In documents released Thursday, the Florida Department of Environmental Protection questions whether the phosphate processor has the money it needs to stay in business. The agency says it is losing confidence in Coronet because of the condition of the century-old plant and the risk of environmental harm.

The DEP wants a financial guarantee from Coronet – estimated at $40 million to $45 million – for the cleanup costs.
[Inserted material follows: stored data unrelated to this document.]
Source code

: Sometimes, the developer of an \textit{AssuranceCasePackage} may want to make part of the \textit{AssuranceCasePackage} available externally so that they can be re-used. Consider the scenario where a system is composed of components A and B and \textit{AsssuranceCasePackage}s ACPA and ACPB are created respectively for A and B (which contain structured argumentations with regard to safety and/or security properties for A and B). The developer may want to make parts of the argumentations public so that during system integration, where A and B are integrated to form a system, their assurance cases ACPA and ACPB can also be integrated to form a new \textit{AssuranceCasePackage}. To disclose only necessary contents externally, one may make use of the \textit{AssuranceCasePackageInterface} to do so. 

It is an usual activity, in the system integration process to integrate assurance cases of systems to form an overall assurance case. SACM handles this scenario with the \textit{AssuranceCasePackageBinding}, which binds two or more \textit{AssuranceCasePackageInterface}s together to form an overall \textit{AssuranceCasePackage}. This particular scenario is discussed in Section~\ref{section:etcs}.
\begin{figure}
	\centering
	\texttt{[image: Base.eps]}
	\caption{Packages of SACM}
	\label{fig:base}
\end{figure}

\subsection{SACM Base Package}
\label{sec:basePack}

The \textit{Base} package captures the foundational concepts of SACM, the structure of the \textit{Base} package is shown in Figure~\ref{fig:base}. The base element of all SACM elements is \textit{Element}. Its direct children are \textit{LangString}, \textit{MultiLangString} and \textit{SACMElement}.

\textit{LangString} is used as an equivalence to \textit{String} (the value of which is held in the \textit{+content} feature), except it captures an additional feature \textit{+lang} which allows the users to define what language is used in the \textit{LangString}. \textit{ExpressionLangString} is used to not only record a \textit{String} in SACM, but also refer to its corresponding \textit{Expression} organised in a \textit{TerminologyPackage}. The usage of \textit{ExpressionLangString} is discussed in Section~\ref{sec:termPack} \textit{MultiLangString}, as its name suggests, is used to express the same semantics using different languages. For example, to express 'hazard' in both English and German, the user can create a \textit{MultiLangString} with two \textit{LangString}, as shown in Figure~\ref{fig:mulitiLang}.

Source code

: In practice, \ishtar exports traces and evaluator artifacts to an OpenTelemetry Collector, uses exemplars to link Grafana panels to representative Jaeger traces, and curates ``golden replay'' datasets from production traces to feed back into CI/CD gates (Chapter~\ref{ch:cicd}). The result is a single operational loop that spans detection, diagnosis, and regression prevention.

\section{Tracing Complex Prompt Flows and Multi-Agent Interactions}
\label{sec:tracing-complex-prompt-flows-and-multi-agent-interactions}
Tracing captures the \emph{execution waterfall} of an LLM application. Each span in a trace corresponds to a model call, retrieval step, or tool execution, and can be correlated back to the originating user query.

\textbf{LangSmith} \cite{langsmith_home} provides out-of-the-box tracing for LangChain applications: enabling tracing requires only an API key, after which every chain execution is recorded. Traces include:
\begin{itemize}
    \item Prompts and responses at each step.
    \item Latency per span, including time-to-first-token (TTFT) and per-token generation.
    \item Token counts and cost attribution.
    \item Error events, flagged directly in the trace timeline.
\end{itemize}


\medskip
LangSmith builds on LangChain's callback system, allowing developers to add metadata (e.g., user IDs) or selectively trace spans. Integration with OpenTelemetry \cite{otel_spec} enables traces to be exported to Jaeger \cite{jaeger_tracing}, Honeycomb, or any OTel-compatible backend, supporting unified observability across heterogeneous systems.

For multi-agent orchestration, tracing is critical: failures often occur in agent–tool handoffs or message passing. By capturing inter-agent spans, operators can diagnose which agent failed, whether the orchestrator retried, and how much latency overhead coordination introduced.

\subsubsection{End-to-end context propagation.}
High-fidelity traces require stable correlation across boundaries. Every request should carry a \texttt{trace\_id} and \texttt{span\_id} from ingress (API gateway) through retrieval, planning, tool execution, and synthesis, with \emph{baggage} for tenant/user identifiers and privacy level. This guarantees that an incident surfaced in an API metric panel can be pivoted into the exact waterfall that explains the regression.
The company says that the market for its chief product, animal feed supplement, is depressed but that it is willing to come up with a reasonable amount of cash.

Coronet needs to guarantee that enough money is available to the state to clean up the plant “in the event the company should declare bankruptcy, or the company and corporate parents, Onoda Chemical and Mitsui, in Tokyo, should abandon the facility,” DEP Secretary David Struhs said in a letter last week to the U.S. Environmental Protection Agency.

A consultant for the DEP estimates the company has 1 billion gallons of wastewater stored in ponds on its property, according to documents released Thursday.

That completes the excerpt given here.